Assigned task: All records are to be restated word for word, with pictures excluded.

Document images with source code
+ + + + +
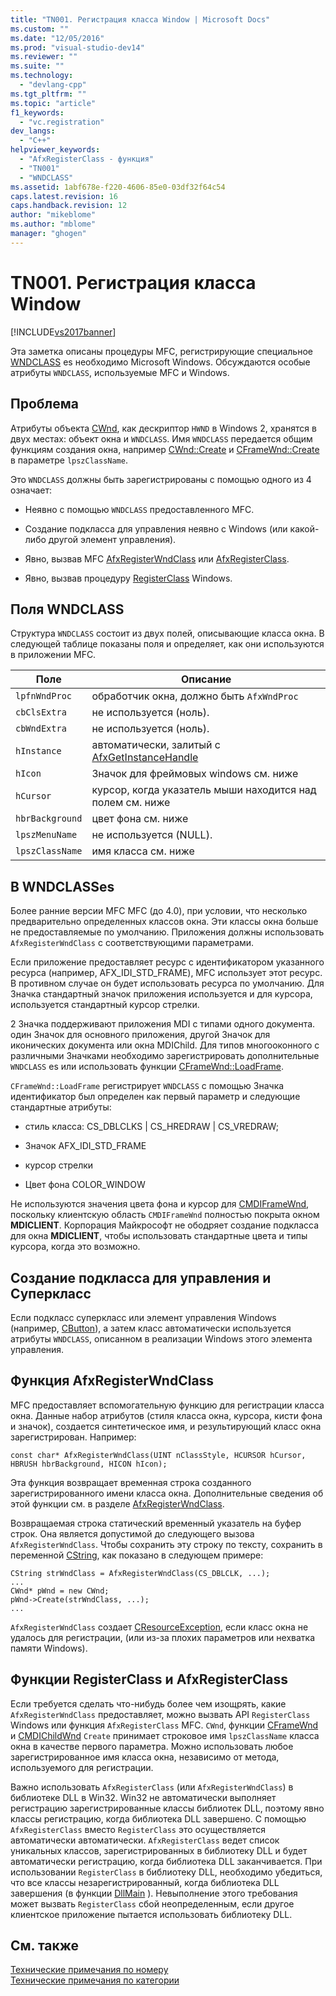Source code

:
 ```yaml
---
title: "TN001. Регистрация класса Window | Microsoft Docs"
ms.custom: ""
ms.date: "12/05/2016"
ms.prod: "visual-studio-dev14"
ms.reviewer: ""
ms.suite: ""
ms.technology: 
  - "devlang-cpp"
ms.tgt_pltfrm: ""
ms.topic: "article"
f1_keywords: 
  - "vc.registration"
dev_langs: 
  - "C++"
helpviewer_keywords: 
  - "AfxRegisterClass - функция"
  - "TN001"
  - "WNDCLASS"
ms.assetid: 1abf678e-f220-4606-85e0-03df32f64c54
caps.latest.revision: 16
caps.handback.revision: 12
author: "mikeblome"
ms.author: "mblome"
manager: "ghogen"
---
```

# TN001. Регистрация класса Window
[!INCLUDE[vs2017banner](../assembler/inline/includes/vs2017banner.md)]

Эта заметка описаны процедуры MFC, регистрирующие специальное [WNDCLASS](http://msdn.microsoft.com/library/windows/desktop/ms633576) es необходимо Microsoft Windows.  Обсуждаются особые атрибуты `WNDCLASS`, используемые MFC и Windows.  
  
## Проблема  
 Атрибуты объекта [CWnd](../Topic/CWnd%20Class.md), как дескриптор `HWND` в Windows 2, хранятся в двух местах: объект окна и `WNDCLASS`.  Имя `WNDCLASS` передается общим функциям создания окна, например [CWnd::Create](../Topic/CWnd::Create.md) и [CFrameWnd::Create](../Topic/CFrameWnd::Create.md) в параметре `lpszClassName`.  
  
 Это `WNDCLASS` должны быть зарегистрированы с помощью одного из 4 означает:  
  
-   Неявно с помощью `WNDCLASS` предоставленного MFC.  
  
-   Создание подкласса для управления неявно с Windows \(или какой\-либо другой элемент управления\).  
  
-   Явно, вызвав MFC [AfxRegisterWndClass](../Topic/AfxRegisterWndClass.md) или [AfxRegisterClass](../Topic/AfxRegisterClass.md).  
  
-   Явно, вызвав процедуру [RegisterClass](http://msdn.microsoft.com/library/windows/desktop/ms633586) Windows.  
  
## Поля WNDCLASS  
 Структура `WNDCLASS` состоит из двух полей, описывающие класса окна.  В следующей таблице показаны поля и определяет, как они используются в приложении MFC.  
  
|Поле|Описание|  
|----------|--------------|  
|`lpfnWndProc`|обработчик окна, должно быть `AfxWndProc`|  
|`cbClsExtra`|не используется \(ноль\).|  
|`cbWndExtra`|не используется \(ноль\).|  
|`hInstance`|автоматически, залитый с [AfxGetInstanceHandle](../Topic/AfxGetInstanceHandle.md)|  
|`hIcon`|Значок для фреймовых windows см. ниже|  
|`hCursor`|курсор, когда указатель мыши находится над полем см. ниже|  
|`hbrBackground`|цвет фона см. ниже|  
|`lpszMenuName`|не используется \(NULL\).|  
|`lpszClassName`|имя класса см. ниже|  
  
## В WNDCLASSes  
 Более ранние версии MFC MFC \(до 4.0\), при условии, что несколько предварительно определенных классов окна.  Эти классы окна больше не предоставляемые по умолчанию.  Приложения должны использовать `AfxRegisterWndClass` с соответствующими параметрами.  
  
 Если приложение предоставляет ресурс с идентификатором указанного ресурса \(например, AFX\_IDI\_STD\_FRAME\), MFC использует этот ресурс.  В противном случае он будет использовать ресурса по умолчанию.  Для Значка стандартный значок приложения используется и для курсора, используется стандартный курсор стрелки.  
  
 2 Значка поддерживают приложения MDI с типами одного документа. один Значок для основного приложения, другой Значок для иконических документа или окна MDIChild.  Для типов многооконного с различными Значками необходимо зарегистрировать дополнительные `WNDCLASS` es или использовать функции [CFrameWnd::LoadFrame](../Topic/CFrameWnd::LoadFrame.md).  
  
 `CFrameWnd::LoadFrame` регистрирует `WNDCLASS` с помощью Значка идентификатор был определен как первый параметр и следующие стандартные атрибуты:  
  
-   стиль класса: CS\_DBLCLKS &#124; CS\_HREDRAW &#124; CS\_VREDRAW;  
  
-   Значок AFX\_IDI\_STD\_FRAME  
  
-   курсор стрелки  
  
-   Цвет фона COLOR\_WINDOW  
  
 Не используются значения цвета фона и курсор для [CMDIFrameWnd](../mfc/reference/cmdiframewnd-class.md), поскольку клиентскую область `CMDIFrameWnd` полностью покрыта окном **MDICLIENT**.  Корпорация Майкрософт не ободряет создание подкласса для окна **MDICLIENT**, чтобы использовать стандартные цвета и типы курсора, когда это возможно.  
  
## Создание подкласса для управления и Суперкласс  
 Если подкласс суперкласс или элемент управления Windows \(например, [CButton](../mfc/reference/cbutton-class.md)\), а затем класс автоматически используется атрибуты `WNDCLASS`, описанном в реализации Windows этого элемента управления.  
  
## Функция AfxRegisterWndClass  
 MFC предоставляет вспомогательную функцию для регистрации класса окна.  Данные набор атрибутов \(стиля класса окна, курсора, кисти фона и значок\), создается синтетическое имя, и результирующий класс окна зарегистрирован.  Например:  
  
```  
const char* AfxRegisterWndClass(UINT nClassStyle, HCURSOR hCursor, HBRUSH hbrBackground, HICON hIcon);  
```  
  
 Эта функция возвращает временная строка созданного зарегистрированного имени класса окна.  Дополнительные сведения об этой функции см. в разделе [AfxRegisterWndClass](../Topic/AfxRegisterWndClass.md).  
  
 Возвращаемая строка статический временный указатель на буфер строк.  Она является допустимой до следующего вызова `AfxRegisterWndClass`.  Чтобы сохранить эту строку по тексту, сохранить в переменной [CString](../atl-mfc-shared/using-cstring.md), как показано в следующем примере:  
  
```  
CString strWndClass = AfxRegisterWndClass(CS_DBLCLK, ...);  
...  
CWnd* pWnd = new CWnd;  
pWnd->Create(strWndClass, ...);  
...  
```  
  
 `AfxRegisterWndClass` создает [CResourceException](../mfc/reference/cresourceexception-class.md), если класс окна не удалось для регистрации, \(или из\-за плохих параметров или нехватка памяти Windows\).  
  
## Функции RegisterClass и AfxRegisterClass  
 Если требуется сделать что\-нибудь более чем изощрять, какие `AfxRegisterWndClass` предоставляет, можно вызвать API `RegisterClass` Windows или функция `AfxRegisterClass` MFC.  `CWnd`, функции [CFrameWnd](../mfc/reference/cframewnd-class.md) и [CMDIChildWnd](../mfc/reference/cmdichildwnd-class.md) `Create` принимает строковое имя `lpszClassName` класса окна в качестве первого параметра.  Можно использовать любое зарегистрированное имя класса окна, независимо от метода, используемого для регистрации.  
  
 Важно использовать `AfxRegisterClass` \(или `AfxRegisterWndClass`\) в библиотеке DLL в Win32.  Win32 не автоматически выполняет регистрацию зарегистрированные классы библиотек DLL, поэтому явно классы регистрацию, когда библиотека DLL завершено.  С помощью `AfxRegisterClass` вместо `RegisterClass` это осуществляется автоматически автоматически.  `AfxRegisterClass` ведет список уникальных классов, зарегистрированных в библиотеку DLL и будет автоматически регистрацию, когда библиотека DLL заканчивается.  При использовании `RegisterClass` в библиотеку DLL, необходимо убедиться, что все классы незарегистрированный, когда библиотека DLL завершения \(в функции [DllMain](http://msdn.microsoft.com/library/windows/desktop/ms682583) \).  Невыполнение этого требования может вызвать `RegisterClass` сбой неопределенным, если другое клиентское приложение пытается использовать библиотеку DLL.  
  
## См. также  
 [Технические примечания по номеру](../mfc/technical-notes-by-number.md)   
 [Технические примечания по категории](../mfc/technical-notes-by-category.md)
+ + + + +
Reply to the task:
Source code

:
 ```yaml
---
title: "TN001. Регистрация класса Window | Microsoft Docs"
ms.custom: ""
ms.date: "12/05/2016"
ms.prod: "visual-studio-dev14"
ms.reviewer: ""
ms.suite: ""
ms.technology: 
  - "devlang-cpp"
ms.tgt_pltfrm: ""
ms.topic: "article"
f1_keywords: 
  - "vc.registration"
dev_langs: 
  - "C++"
helpviewer_keywords: 
  - "AfxRegisterClass - функция"
  - "TN001"
  - "WNDCLASS"
ms.assetid: 1abf678e-f220-4606-85e0-03df32f64c54
caps.latest.revision: 16
caps.handback.revision: 12
author: "mikeblome"
ms.author: "mblome"
manager: "ghogen"
---
```

# TN001. Регистрация класса Window
[!INCLUDE[vs2017banner](../assembler/inline/includes/vs2017banner.md)]

Эта заметка описаны процедуры MFC, регистрирующие специальное [WNDCLASS](http://msdn.microsoft.com/library/windows/desktop/ms633576) es необходимо Microsoft Windows.  Обсуждаются особые атрибуты `WNDCLASS`, используемые MFC и Windows.  
  
## Проблема  
 Атрибуты объекта [CWnd](../Topic/CWnd%20Class.md), как дескриптор `HWND` в Windows 2, хранятся в двух местах: объект окна и `WNDCLASS`.  Имя `WNDCLASS` передается общим функциям создания окна, например [CWnd::Create](../Topic/CWnd::Create.md) и [CFrameWnd::Create](../Topic/CFrameWnd::Create.md) в параметре `lpszClassName`.  
  
 Это `WNDCLASS` должны быть зарегистрированы с помощью одного из 4 означает:  
  
-   Неявно с помощью `WNDCLASS` предоставленного MFC.  
  
-   Создание подкласса для управления неявно с Windows \(или какой\-либо другой элемент управления\).  
  
-   Явно, вызвав MFC [AfxRegisterWndClass](../Topic/AfxRegisterWndClass.md) или [AfxRegisterClass](../Topic/AfxRegisterClass.md).  
  
-   Явно, вызвав процедуру [RegisterClass](http://msdn.microsoft.com/library/windows/desktop/ms633586) Windows.  
  
## Поля WNDCLASS  
 Структура `WNDCLASS` состоит из двух полей, описывающие класса окна.  В следующей таблице показаны поля и определяет, как они используются в приложении MFC.  
  
|Поле|Описание|  
|----------|--------------|  
|`lpfnWndProc`|обработчик окна, должно быть `AfxWndProc`|  
|`cbClsExtra`|не используется \(ноль\).|  
|`cbWndExtra`|не используется \(ноль\).|  
|`hInstance`|автоматически, залитый с [AfxGetInstanceHandle](../Topic/AfxGetInstanceHandle.md)|  
|`hIcon`|Значок для фреймовых windows см. ниже|  
|`hCursor`|курсор, когда указатель мыши находится над полем см. ниже|  
|`hbrBackground`|цвет фона см. ниже|  
|`lpszMenuName`|не используется \(NULL\).|  
|`lpszClassName`|имя класса см. ниже|  
  
## В WNDCLASSes  
 Более ранние версии MFC MFC \(до 4.0\), при условии, что несколько предварительно определенных классов окна.  Эти классы окна больше не предоставляемые по умолчанию.  Приложения должны использовать `AfxRegisterWndClass` с соответствующими параметрами.  
  
 Если приложение предоставляет ресурс с идентификатором указанного ресурса \(например, AFX\_IDI\_STD\_FRAME\), MFC использует этот ресурс.  В противном случае он будет использовать ресурса по умолчанию.  Для Значка стандартный значок приложения используется и для курсора, используется стандартный курсор стрелки.  
  
 2 Значка поддерживают приложения MDI с типами одного документа. один Значок для основного приложения, другой Значок для иконических документа или окна MDIChild.  Для типов многооконного с различными Значками необходимо зарегистрировать дополнительные `WNDCLASS` es или использовать функции [CFrameWnd::LoadFrame](../Topic/CFrameWnd::LoadFrame.md).  
  
 `CFrameWnd::LoadFrame` регистрирует `WNDCLASS` с помощью Значка идентификатор был определен как первый параметр и следующие стандартные атрибуты:  
  
-   стиль класса: CS\_DBLCLKS &#124; CS\_HREDRAW &#124; CS\_VREDRAW;  
  
-   Значок AFX\_IDI\_STD\_FRAME  
  
-   курсор стрелки  
  
-   Цвет фона COLOR\_WINDOW  
  
 Не используются значения цвета фона и курсор для [CMDIFrameWnd](../mfc/reference/cmdiframewnd-class.md), поскольку клиентскую область `CMDIFrameWnd` полностью покрыта окном **MDICLIENT**.  Корпорация Майкрософт не ободряет создание подкласса для окна **MDICLIENT**, чтобы использовать стандартные цвета и типы курсора, когда это возможно.  
  
## Создание подкласса для управления и Суперкласс  
 Если подкласс суперкласс или элемент управления Windows \(например, [CButton](../mfc/reference/cbutton-class.md)\), а затем класс автоматически используется атрибуты `WNDCLASS`, описанном в реализации Windows этого элемента управления.  
  
## Функция AfxRegisterWndClass  
 MFC предоставляет вспомогательную функцию для регистрации класса окна.  Данные набор атрибутов \(стиля класса окна, курсора, кисти фона и значок\), создается синтетическое имя, и результирующий класс окна зарегистрирован.  Например:  
  
```  
const char* AfxRegisterWndClass(UINT nClassStyle, HCURSOR hCursor, HBRUSH hbrBackground, HICON hIcon);  
```  
  
 Эта функция возвращает временная строка созданного зарегистрированного имени класса окна.  Дополнительные сведения об этой функции см. в разделе [AfxRegisterWndClass](../Topic/AfxRegisterWndClass.md).  
  
 Возвращаемая строка статический временный указатель на буфер строк.  Она является допустимой до следующего вызова `AfxRegisterWndClass`.  Чтобы сохранить эту строку по тексту, сохранить в переменной [CString](../atl-mfc-shared/using-cstring.md), как показано в следующем примере:  
  
```  
CString strWndClass = AfxRegisterWndClass(CS_DBLCLK, ...);  
...  
CWnd* pWnd = new CWnd;  
pWnd->Create(strWndClass, ...);  
...  
```  
  
 `AfxRegisterWndClass` создает [CResourceException](../mfc/reference/cresourceexception-class.md), если класс окна не удалось для регистрации, \(или из\-за плохих параметров или нехватка памяти Windows\).  
  
## Функции RegisterClass и AfxRegisterClass  
 Если требуется сделать что\-нибудь более чем изощрять, какие `AfxRegisterWndClass` предоставляет, можно вызвать API `RegisterClass` Windows или функция `AfxRegisterClass` MFC.  `CWnd`, функции [CFrameWnd](../mfc/reference/cframewnd-class.md) и [CMDIChildWnd](../mfc/reference/cmdichildwnd-class.md) `Create` принимает строковое имя `lpszClassName` класса окна в качестве первого параметра.  Можно использовать любое зарегистрированное имя класса окна, независимо от метода, используемого для регистрации.  
  
 Важно использовать `AfxRegisterClass` \(или `AfxRegisterWndClass`\) в библиотеке DLL в Win32.  Win32 не автоматически выполняет регистрацию зарегистрированные классы библиотек DLL, поэтому явно классы регистрацию, когда библиотека DLL завершено.  С помощью `AfxRegisterClass` вместо `RegisterClass` это осуществляется автоматически автоматически.  `AfxRegisterClass` ведет список уникальных классов, зарегистрированных в библиотеку DLL и будет автоматически регистрацию, когда библиотека DLL заканчивается.  При использовании `RegisterClass` в библиотеку DLL, необходимо убедиться, что все классы незарегистрированный, когда библиотека DLL завершения \(в функции [DllMain](http://msdn.microsoft.com/library/windows/desktop/ms682583) \).  Невыполнение этого требования может вызвать `RegisterClass` сбой неопределенным, если другое клиентское приложение пытается использовать библиотеку DLL.  
  
## См. также  
 [Технические примечания по номеру](../mfc/technical-notes-by-number.md)   
 [Технические примечания по категории](../mfc/technical-notes-by-category.md)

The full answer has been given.